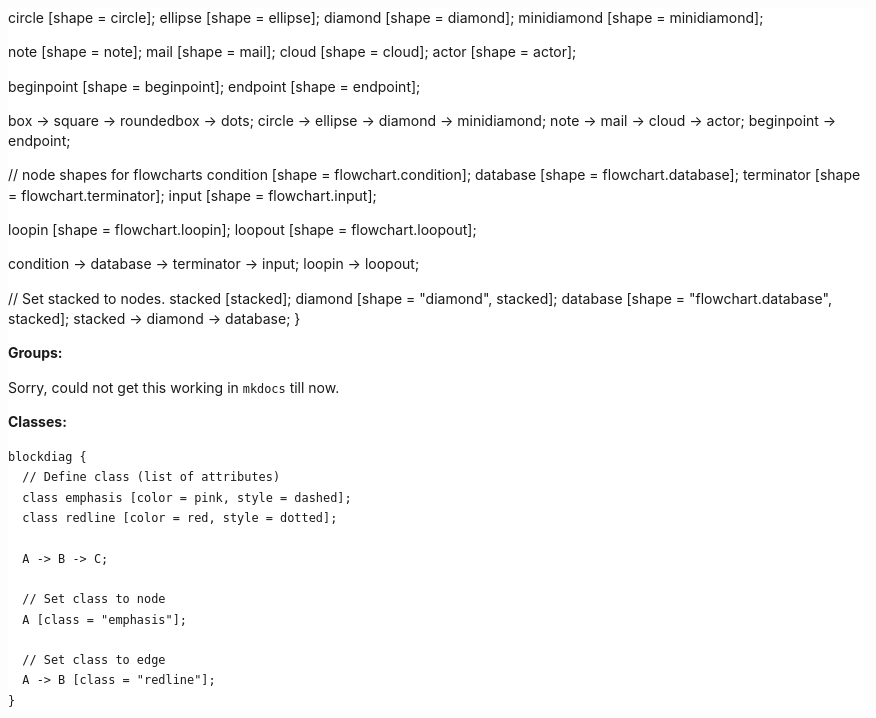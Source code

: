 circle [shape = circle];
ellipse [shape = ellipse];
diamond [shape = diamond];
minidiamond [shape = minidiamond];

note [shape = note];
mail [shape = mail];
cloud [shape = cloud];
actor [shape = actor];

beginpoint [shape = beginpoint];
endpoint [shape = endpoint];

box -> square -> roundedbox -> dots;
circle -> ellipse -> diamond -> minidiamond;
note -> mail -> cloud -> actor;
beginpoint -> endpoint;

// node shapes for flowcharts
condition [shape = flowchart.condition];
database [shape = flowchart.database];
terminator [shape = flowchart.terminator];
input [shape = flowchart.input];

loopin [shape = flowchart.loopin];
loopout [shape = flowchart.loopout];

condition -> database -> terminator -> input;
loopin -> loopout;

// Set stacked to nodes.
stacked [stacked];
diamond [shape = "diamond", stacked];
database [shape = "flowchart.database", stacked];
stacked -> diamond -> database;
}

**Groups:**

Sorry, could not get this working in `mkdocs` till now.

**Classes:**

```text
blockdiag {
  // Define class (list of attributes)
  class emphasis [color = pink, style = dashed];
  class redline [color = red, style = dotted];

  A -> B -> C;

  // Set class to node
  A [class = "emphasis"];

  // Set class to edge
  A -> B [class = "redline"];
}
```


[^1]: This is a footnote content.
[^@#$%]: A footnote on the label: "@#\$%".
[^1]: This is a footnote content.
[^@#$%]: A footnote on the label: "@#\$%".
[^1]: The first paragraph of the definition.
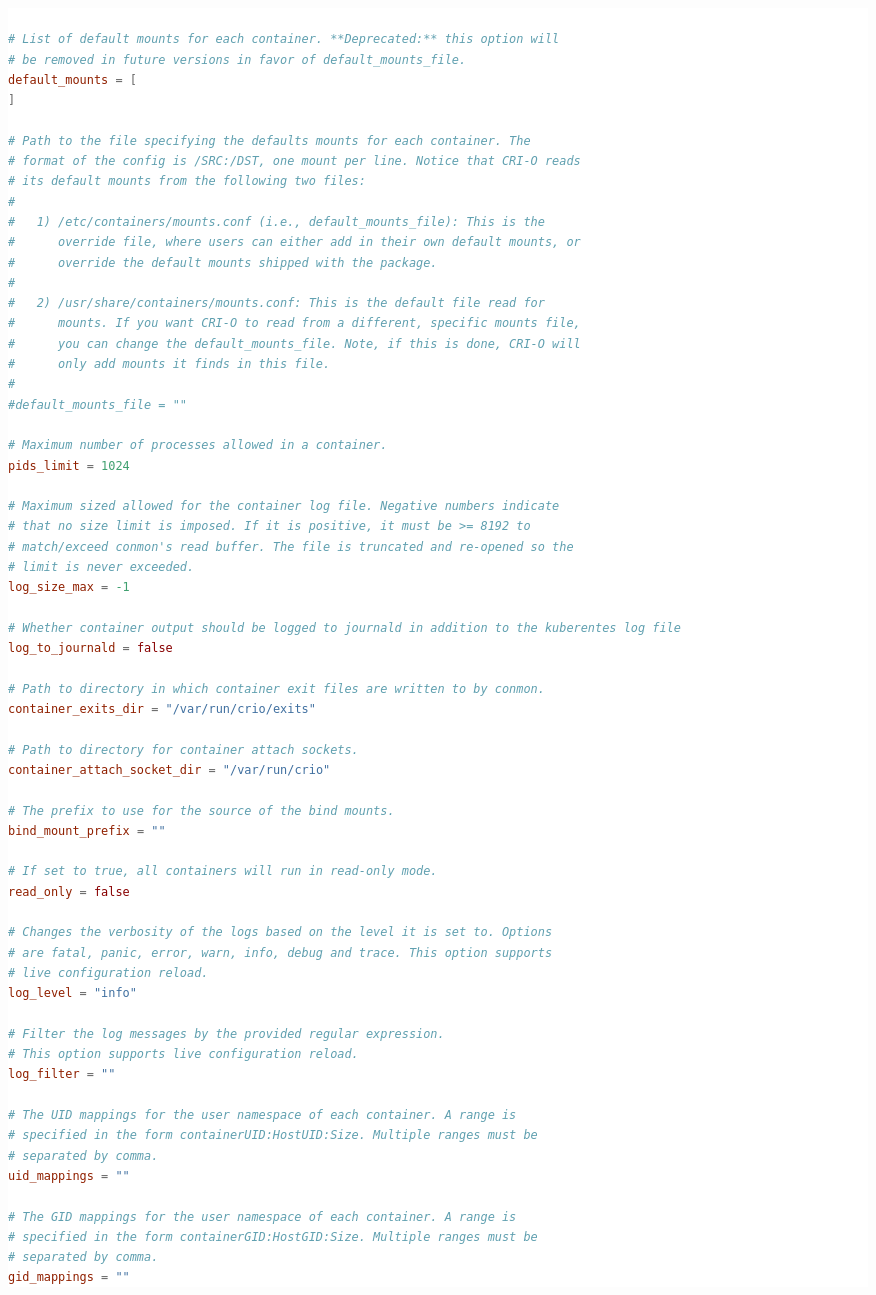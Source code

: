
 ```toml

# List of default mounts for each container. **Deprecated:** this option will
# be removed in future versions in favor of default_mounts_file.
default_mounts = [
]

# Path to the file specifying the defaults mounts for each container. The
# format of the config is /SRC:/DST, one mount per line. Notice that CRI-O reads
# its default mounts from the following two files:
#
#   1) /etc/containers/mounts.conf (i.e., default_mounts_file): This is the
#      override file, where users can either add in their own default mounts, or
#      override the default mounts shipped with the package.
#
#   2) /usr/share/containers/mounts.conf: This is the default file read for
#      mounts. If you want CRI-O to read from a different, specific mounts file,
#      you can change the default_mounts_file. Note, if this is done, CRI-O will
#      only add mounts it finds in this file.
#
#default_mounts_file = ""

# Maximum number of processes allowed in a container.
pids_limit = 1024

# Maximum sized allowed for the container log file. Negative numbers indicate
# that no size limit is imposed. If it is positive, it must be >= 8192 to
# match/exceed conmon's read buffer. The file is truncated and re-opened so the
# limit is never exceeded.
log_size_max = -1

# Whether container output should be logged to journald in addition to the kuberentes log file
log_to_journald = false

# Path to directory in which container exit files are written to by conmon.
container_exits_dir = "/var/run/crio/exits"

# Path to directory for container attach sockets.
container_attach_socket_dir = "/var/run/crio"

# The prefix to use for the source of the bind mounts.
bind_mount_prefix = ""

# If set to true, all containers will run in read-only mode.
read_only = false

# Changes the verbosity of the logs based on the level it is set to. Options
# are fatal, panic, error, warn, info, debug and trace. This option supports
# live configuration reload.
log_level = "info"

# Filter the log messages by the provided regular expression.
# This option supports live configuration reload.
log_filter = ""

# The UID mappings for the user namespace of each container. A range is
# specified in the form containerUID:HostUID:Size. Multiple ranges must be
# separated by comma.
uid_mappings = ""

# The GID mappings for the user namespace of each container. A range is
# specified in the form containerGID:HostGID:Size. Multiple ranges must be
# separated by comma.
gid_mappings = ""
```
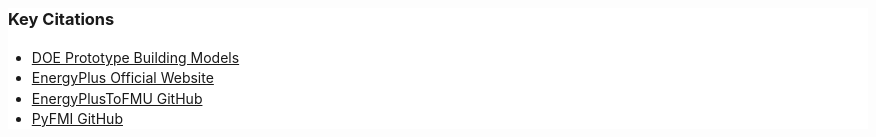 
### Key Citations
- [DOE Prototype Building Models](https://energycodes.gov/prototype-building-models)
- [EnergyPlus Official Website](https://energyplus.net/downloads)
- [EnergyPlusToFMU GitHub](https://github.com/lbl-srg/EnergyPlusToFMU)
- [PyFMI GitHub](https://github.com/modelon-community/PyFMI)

==

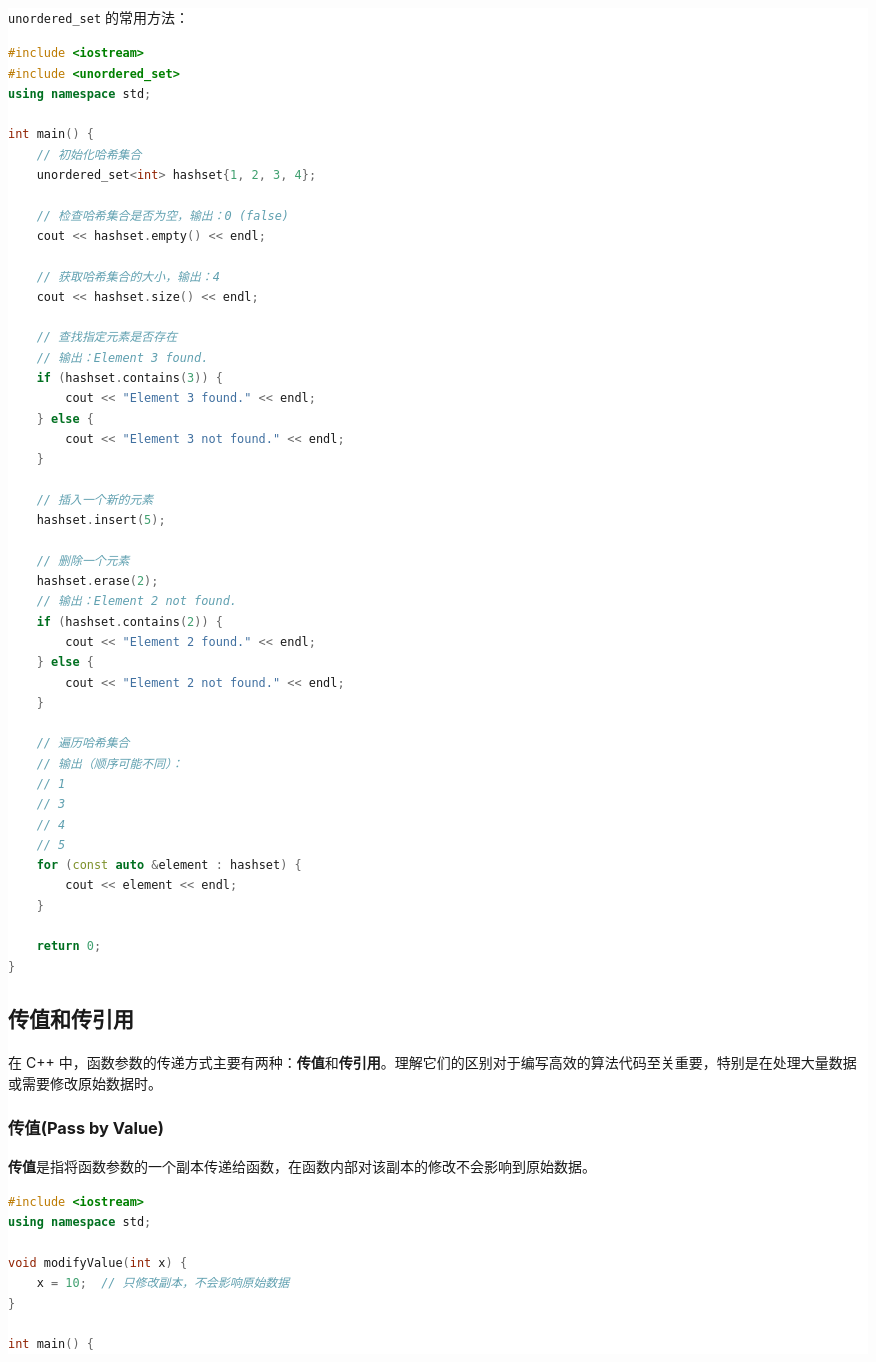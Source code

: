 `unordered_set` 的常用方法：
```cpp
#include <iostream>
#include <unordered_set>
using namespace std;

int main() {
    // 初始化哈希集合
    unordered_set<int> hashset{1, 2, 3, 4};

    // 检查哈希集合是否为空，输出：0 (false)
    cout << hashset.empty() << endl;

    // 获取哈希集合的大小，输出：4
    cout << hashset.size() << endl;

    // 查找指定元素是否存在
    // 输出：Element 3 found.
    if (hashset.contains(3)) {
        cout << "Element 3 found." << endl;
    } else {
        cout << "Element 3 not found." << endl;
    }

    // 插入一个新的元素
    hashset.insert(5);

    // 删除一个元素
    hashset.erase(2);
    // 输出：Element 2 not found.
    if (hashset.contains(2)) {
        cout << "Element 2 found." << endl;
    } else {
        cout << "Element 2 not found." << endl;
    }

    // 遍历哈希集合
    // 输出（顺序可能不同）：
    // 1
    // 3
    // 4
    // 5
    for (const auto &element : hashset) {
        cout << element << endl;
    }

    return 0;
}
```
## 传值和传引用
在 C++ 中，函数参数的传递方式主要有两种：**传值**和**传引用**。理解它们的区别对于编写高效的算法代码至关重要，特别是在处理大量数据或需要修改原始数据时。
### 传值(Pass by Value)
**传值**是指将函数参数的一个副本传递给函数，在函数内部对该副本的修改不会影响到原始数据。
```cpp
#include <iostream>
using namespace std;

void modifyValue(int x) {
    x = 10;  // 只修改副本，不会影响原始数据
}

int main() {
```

...

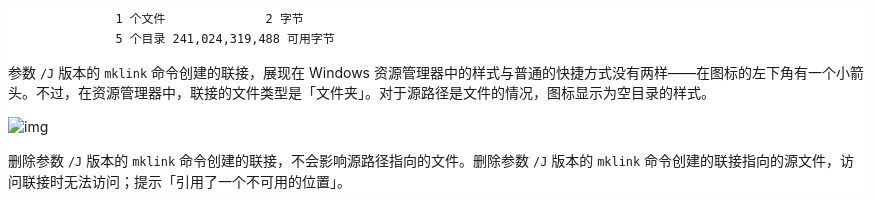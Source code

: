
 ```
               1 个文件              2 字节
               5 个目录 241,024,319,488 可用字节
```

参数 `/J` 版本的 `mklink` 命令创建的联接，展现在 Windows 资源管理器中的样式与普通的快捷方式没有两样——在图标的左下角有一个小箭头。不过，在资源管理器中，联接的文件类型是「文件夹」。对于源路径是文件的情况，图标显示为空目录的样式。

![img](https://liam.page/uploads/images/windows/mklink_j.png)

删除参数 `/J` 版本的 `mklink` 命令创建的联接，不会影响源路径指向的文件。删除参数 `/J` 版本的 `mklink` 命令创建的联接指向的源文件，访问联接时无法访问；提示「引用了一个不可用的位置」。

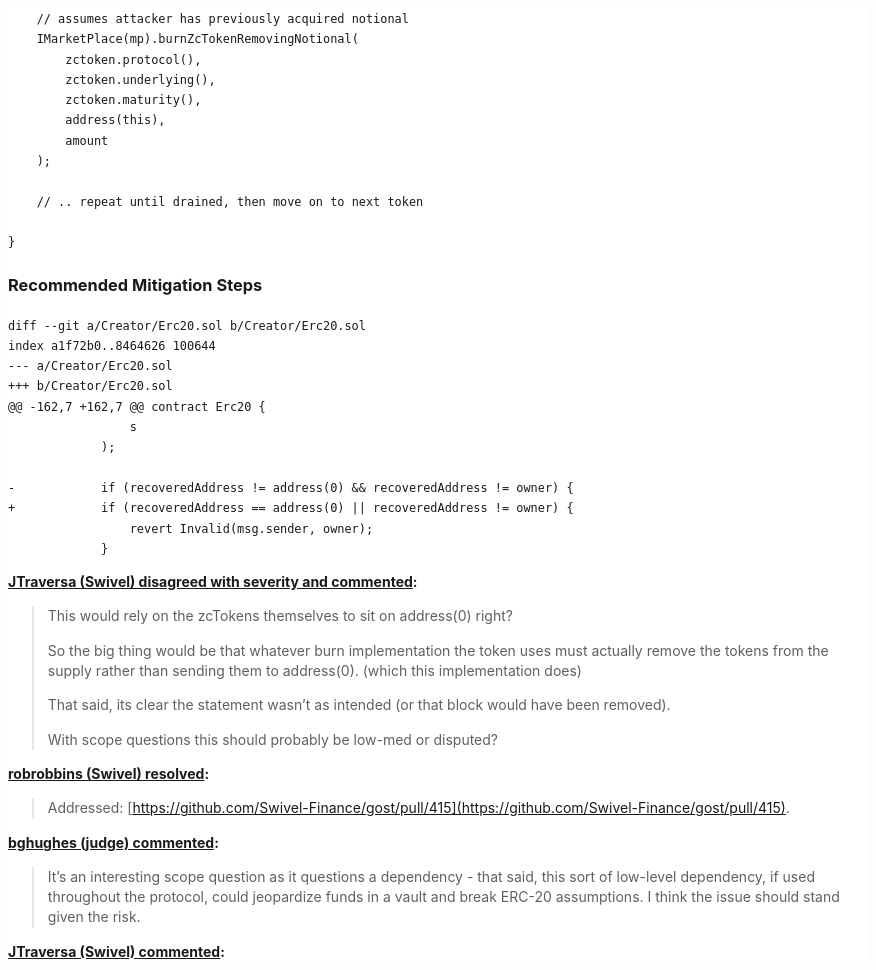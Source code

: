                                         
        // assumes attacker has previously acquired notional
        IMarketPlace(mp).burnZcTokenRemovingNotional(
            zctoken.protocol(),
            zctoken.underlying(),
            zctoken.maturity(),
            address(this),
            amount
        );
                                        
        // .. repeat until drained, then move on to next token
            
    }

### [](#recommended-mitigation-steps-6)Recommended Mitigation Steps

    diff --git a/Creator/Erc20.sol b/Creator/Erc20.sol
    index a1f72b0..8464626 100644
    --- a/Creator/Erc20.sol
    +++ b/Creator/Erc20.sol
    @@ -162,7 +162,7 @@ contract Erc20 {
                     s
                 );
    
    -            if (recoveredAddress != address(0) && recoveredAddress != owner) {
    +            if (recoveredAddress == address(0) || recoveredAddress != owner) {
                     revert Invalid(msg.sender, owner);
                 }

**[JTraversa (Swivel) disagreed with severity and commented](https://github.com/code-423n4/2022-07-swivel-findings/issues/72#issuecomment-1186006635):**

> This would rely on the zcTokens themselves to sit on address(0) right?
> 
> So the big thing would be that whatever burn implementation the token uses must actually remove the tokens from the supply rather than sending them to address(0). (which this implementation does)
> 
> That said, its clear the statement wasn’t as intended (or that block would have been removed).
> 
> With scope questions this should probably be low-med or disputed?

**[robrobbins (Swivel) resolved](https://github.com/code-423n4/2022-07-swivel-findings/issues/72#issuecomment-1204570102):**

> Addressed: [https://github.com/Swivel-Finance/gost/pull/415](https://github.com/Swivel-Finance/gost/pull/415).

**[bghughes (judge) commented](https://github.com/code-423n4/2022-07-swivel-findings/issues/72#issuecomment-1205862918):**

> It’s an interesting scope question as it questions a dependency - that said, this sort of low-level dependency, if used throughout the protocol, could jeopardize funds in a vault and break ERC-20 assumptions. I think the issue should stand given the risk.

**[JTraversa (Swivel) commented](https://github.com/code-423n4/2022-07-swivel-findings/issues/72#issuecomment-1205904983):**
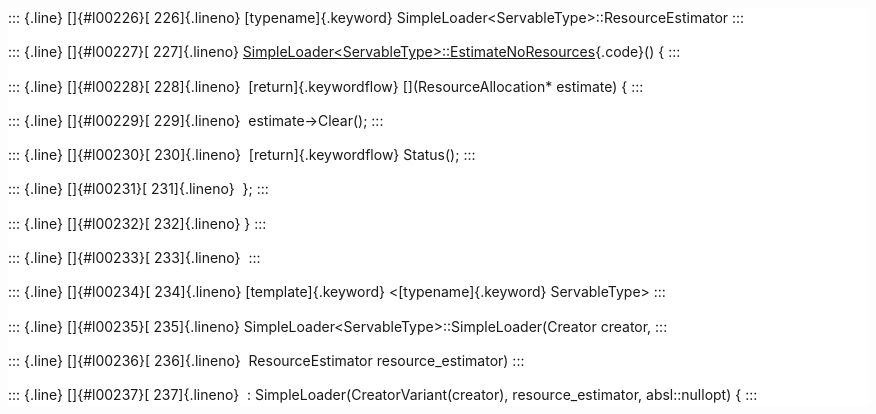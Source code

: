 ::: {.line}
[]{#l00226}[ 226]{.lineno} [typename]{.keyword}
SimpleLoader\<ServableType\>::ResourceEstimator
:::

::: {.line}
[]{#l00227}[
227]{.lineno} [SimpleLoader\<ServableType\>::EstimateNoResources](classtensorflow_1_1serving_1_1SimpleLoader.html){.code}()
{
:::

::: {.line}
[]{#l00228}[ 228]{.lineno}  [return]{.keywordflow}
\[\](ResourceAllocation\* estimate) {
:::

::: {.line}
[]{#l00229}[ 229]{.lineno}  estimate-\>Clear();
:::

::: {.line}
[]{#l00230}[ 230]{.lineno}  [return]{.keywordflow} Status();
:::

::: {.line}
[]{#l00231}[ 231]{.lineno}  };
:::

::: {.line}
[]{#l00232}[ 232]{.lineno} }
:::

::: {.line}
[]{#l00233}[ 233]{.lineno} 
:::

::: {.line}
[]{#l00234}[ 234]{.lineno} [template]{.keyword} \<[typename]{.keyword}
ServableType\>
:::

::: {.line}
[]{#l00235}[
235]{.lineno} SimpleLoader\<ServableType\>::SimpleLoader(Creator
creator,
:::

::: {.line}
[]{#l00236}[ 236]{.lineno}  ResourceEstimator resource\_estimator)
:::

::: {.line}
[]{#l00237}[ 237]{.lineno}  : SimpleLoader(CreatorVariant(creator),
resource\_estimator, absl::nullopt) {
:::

» BRIEF
For the records given here, say how many lines hold the string "cloud", with no further words.

» REPLY
2